NCBI Prokaryotic Genome Annotation Standards
Go back to NCBI Prokaryotic Genome Annotation Pipeline
Certain metrics can be used to assess the quality of the annotation of the prokaryotic genomes. NCBI has established a relationship with other major archive databases and major sequencing centers in an effort to develop standards for the prokaryotic genome annotation.
This fruitful collaboration has resulted in a set of annotation standards approved and accepted by major annotation pipelines.

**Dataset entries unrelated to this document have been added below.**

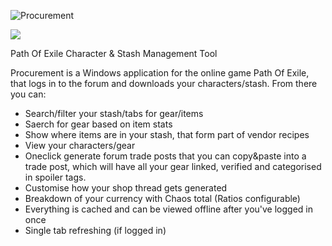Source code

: 
![Procurement](http://i.imgur.com/ssqviwb.png)

<a href="https://sites.google.com/site/poeprocurement/"><img src="http://i.imgur.com/n7je9iK.png"></img></a>

Path Of Exile Character &amp; Stash Management Tool

Procurement is a Windows application for the online game Path Of Exile, that logs in to the forum and downloads your characters/stash. From there you can:

* Search/filter your stash/tabs for gear/items
* Saerch for gear based on item stats
* Show where items are in your stash, that form part of vendor recipes
* View your characters/gear
* Oneclick generate forum trade posts that you can copy&paste into a trade post, which will have all your gear linked, verified and categorised in spoiler tags.
* Customise how your shop thread gets generated
* Breakdown of your currency with Chaos total (Ratios configurable)
* Everything is cached and can be viewed offline after you've logged in once
* Single tab refreshing (if logged in) 


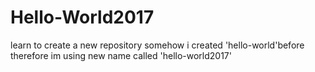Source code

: # Hello-World2017
learn to create a new repository
somehow i created 'hello-world'before therefore im using new name called 'hello-world2017'
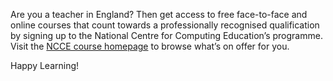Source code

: Are you a teacher in England? Then get access to free face-to-face and online courses that count towards a professionally recognised qualification by signing up to the National Centre for Computing Education’s programme. Visit the [NCCE course homepage](https://teachcomputing.org/courses) to browse what’s on offer for you.


Happy Learning!

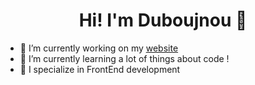 
<h1 align='center'>
  Hi! I'm Duboujnou 👋
</h1>


- 🔭 I’m currently working on my <a href="https://me.duboujnou.repl.co" align='center'>website</a>
- 🌱 I’m currently learning a lot of things about code !
- 🎨 I specialize in FrontEnd development

<!--
**Duboujnou/Duboujnou** is a ✨ _special_ ✨ repository because its `README.md` (this file) appears on your GitHub profile.

Here are some ideas to get you started:

- 🔭 I’m currently working on ...
- 🌱 I’m currently learning ...
- 👯 I’m looking to collaborate on ...
- 🤔 I’m looking for help with ...
- 💬 Ask me about ...
- 📫 How to reach me: ...
- 😄 Pronouns: ...
- ⚡ Fun fact: ...
-->



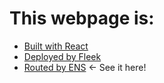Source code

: # This webpage is:
- [Built with React](https://github.com/facebook/create-react-app)
- [Deployed by Fleek](https://app.fleek.co)
- [Routed by ENS](lyxaa.eth.link) <- See it here!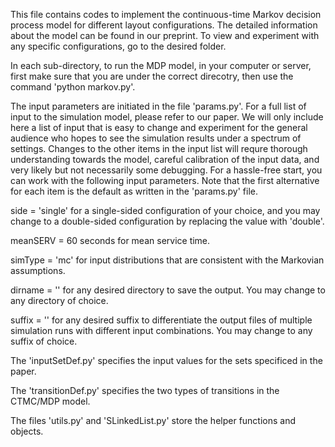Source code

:This file contains codes to implement the continuous-time Markov decision process model for different layout configurations. The detailed information about the model can be found in our preprint. To view and experiment with any specific configurations, go to the desired folder.

In each sub-directory, to run the MDP model, in your computer or server, first make sure that you are under the correct direcotry, then use the command 'python markov.py'.

The input parameters are initiated in the file 'params.py'. For a full list of input to the simulation model, please refer to our paper. We will only include here a list of input that is easy to change and experiment for the general audience who hopes to see the simulation results under a spectrum of settings. Changes to the other items in the input list will requre thorough understanding towards the model, careful calibration of the input data, and very likely but not necessarily some debugging. For a hassle-free start, you can work with the following input parameters. Note that the first alternative for each item is the default as written in the 'params.py' file.

side = 'single' for a single-sided configuration of your choice, and you may change to a double-sided configuration by replacing the value with 'double'.

meanSERV = 60 seconds for mean service time.

simType = 'mc' for input distributions that are consistent with the Markovian assumptions.

dirname = '' for any desired directory to save the output. You may change to any directory of choice.

suffix = '' for any desired suffix to differentiate the output files of multiple simulation runs with different input combinations. You may change to any suffix of choice.

The 'inputSetDef.py' specifies the input values for the sets specificed in the paper.

The 'transitionDef.py' specifies the two types of transitions in the CTMC/MDP model.

The files 'utils.py' and 'SLinkedList.py' store the helper functions and objects.

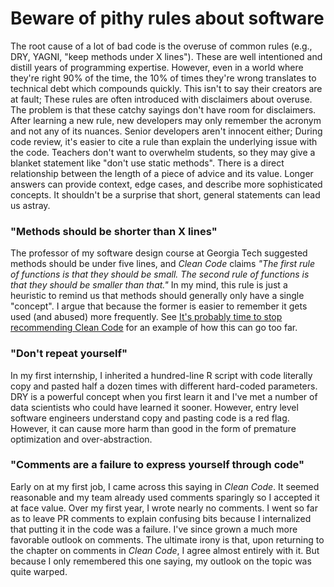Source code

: # Beware of pithy rules about software
The root cause of a lot of bad code is the overuse of common rules (e.g., DRY,
YAGNI, "keep methods under X lines"). These are well intentioned and distill
years of programming expertise. However, even in a world where they're right 90%
of the time, the 10% of times they're wrong translates to technical debt which
compounds quickly. This isn't to say their creators are at fault; These rules
are often introduced with disclaimers about overuse. The problem is that these
catchy sayings don't have room for disclaimers. After learning a new rule, new
developers may only remember the acronym and not any of its nuances. Senior
developers aren't innocent either; During code review, it's easier to cite a
rule than explain the underlying issue with the code. Teachers don't want to
overwhelm students, so they may give a blanket statement like "don't use static
methods". There is a direct relationship between the length of a piece of advice
and its value. Longer answers can provide context, edge cases, and describe more
sophisticated concepts. It shouldn't be a surprise that short, general
statements can lead us astray.

### "Methods should be shorter than X lines"
The professor of my software design course at Georgia Tech suggested
methods should be under five lines, and *Clean Code* claims *"The first rule of
functions is that they should be small. The second rule of functions is that
they should be smaller than that."* In my mind, this rule is just a heuristic to
remind us that methods should generally only have a single "concept". I argue
that because the former is easier to remember it gets used (and abused) more
frequently. See [It's probably time to stop recommending Clean
Code](https://qntm.org/clean) for an example of how this can go too far. 

### "Don't repeat yourself"
In my first internship, I inherited a hundred-line R script with code literally
copy and pasted half a dozen times with different hard-coded parameters. DRY is
a powerful concept when you first learn it and I've met a number of data
scientists who could have learned it sooner. However, entry level software
engineers understand copy and pasting code is a red flag. However, it can cause
more harm than good in the form of premature optimization and over-abstraction. 


### "Comments are a failure to express yourself through code"
Early on at my first job, I came across this saying in *Clean Code*. It seemed
reasonable and my team already used comments sparingly so I accepted it at face
value. Over my first year, I wrote nearly no comments. I went so far as to leave
PR comments to explain confusing bits because I internalized that putting it in
the code was a failure. I've since grown a much more favorable outlook on
comments. The ultimate irony is that, upon returning to the chapter on comments
in *Clean Code*, I agree almost entirely with it. But because I only remembered
this one saying, my outlook on the topic was quite warped.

Minimum standards for complete genomes
- Structural RNA: 5S, 16S, 23S – at least one copy of each with appropriate length
- tRNA – at least one copy for each amino acid
- Protein-coding genes count divided by genome length close to 1
- No gene completely contained in another gene on the same or opposite strand
- No partial feature
Every exception has to be explained and documented. See more details in the meeting report
Structural and functional annotation should follow INSDC feature table definitions. For each feature there is a set of mandatory and optional qualifiers that provide detailed information in a structured format for each particular feature. The flatfile format is reviewed every year by the member databases and proposed changes are discussed before acceptance. Complete description of the format and content of the flatfile is documented in GenBank release notes
Locus-tag registry
Locus-tags are systematic identifiers used for the enumeration of annotated genes even for cases when the genes have no known function. Prefixes consisting of alphanumeric characters that met the standards could be registered along with a genome project submission. The assignment of a unique locus-tag prefix to each genome assures that each gene feature in the dataset of all genomes records can be correctly identified.
Gene
A gene is defined as a region of biological interest for which a name has been assigned. Gene features are always a single interval, and their location should cover the intervals of all the relevant features such as promoters and operator binding sites. Gene names must follow the standard bacterial nomenclature rules of three lower case letters. Different loci are distinguished by a suffix of uppercase letters. Unique locus-tag is required for every gene feature.
Coding region
Coding region should have a valid start and stop; in draft genomes partial coding regions are allowed at the end of the contig. Conceptual translation should match the protein sequence; translational exceptions can be used to indicate exceptions to the normal genetic code, such as insertion of selenocysteine, suppression of terminator codons by a suppressor tRNA, or completion of a stop codon by poly-adenylation of an mRNA.
Protein naming guidelines
Naming of proteins follow the International Protein Nomenclature Guidelines, agreed upon by the European Bioinformatics Institute (EMBL-EBI), the National Center for Biotechnology Information (NCBI), the Protein Information Resource (PIR) and the Swiss Institute for Bioinformatics (SIB).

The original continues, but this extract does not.